In his 1973 song, Paul Simon, after reflecting on all the crap he learned in high school, pleaded with his mama not to take his Kodachrome away. Fortunately for us, the three featured photographers who spoke at Bainbridge Arts & Crafts on Saturday, January 4, had sufficient film to encompass a combined 100 years of creativity. Art Grice, Kay Walsh and Joel Sackett shared some very honest insights into the world of photography, each from their unique perspective.
Art expressed his belief that people take photographs to remember and record things. As someone who made his living with a camera, he’s now at a point in life where he can be less consumed with the next assignment and more focused on simply being where he is, soaking it all in.
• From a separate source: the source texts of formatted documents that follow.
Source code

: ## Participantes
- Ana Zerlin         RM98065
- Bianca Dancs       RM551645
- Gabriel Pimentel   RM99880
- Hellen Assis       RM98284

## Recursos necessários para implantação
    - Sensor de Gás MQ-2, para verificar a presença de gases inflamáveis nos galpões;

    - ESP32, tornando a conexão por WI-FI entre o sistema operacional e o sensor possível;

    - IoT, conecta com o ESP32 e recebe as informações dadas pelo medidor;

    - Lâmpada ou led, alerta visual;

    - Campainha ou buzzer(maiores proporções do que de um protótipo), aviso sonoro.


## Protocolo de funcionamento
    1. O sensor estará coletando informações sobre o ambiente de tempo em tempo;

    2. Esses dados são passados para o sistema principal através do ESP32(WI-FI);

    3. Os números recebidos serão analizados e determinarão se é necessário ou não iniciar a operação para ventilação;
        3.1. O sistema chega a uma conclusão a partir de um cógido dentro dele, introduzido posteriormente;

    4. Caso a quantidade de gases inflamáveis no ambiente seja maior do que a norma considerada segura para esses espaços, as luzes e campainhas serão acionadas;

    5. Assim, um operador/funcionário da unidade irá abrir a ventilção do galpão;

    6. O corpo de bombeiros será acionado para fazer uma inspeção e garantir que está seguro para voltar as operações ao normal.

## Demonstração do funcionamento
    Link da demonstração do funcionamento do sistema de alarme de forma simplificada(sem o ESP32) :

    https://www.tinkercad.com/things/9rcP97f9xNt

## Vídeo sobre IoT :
Kay began doing landscape photography twenty years ago after a successful career as a scientist followed by several years sailing the ocean with her husband. She said that spending so much time living on the water experiencing the motion and interaction of the sea helped her learn to really see her surroundings. She transferred this insight onto the natural earthbound landscapes she now enjoys shooting.
For Joel, his professional and personal photographic experience has been all about self-discovery. His goal is to take himself out of the picture and capture the reality around him, especially here on Bainbridge Island. He spoke of an early experience on a travel magazine assignment in the Gobi Desert where he learned to physically survive by emulating his local guides who drank vodka, ate Spam stew every day and didn’t bathe. He also collected animal dung to start campfires. And so, he unwittingly set a new standard for photographic success — vodka, Spam, dirt and dung!
Interesting discussions arose regarding the art form of photography. When asked whether there was a point in time when photoshop-adjusted photos were no longer considered legitimate photography, the three artists concluded that the subject was of suspect value and probably unanswerable.
Finally, several people expressed opinions on ways to determine whether a photograph is “fine art.” The consensus seemed to be that fine art is highly subjective and, in many cases, a label only of interest to museums, galleries and those who are willing to pay big money for it.
The artists closed by expressing appreciation to Bainbridge Arts & Crafts for having a monthly exhibit entirely comprised of photographs. As someone who used to sell photos at the gallery more than 10 years ago, I really enjoyed seeing these beautiful pieces of “fine art” on the walls!
So, Mama, thanks for not taking their Kodachrome — and in Kate and Joel’s case, black-and-white film — away!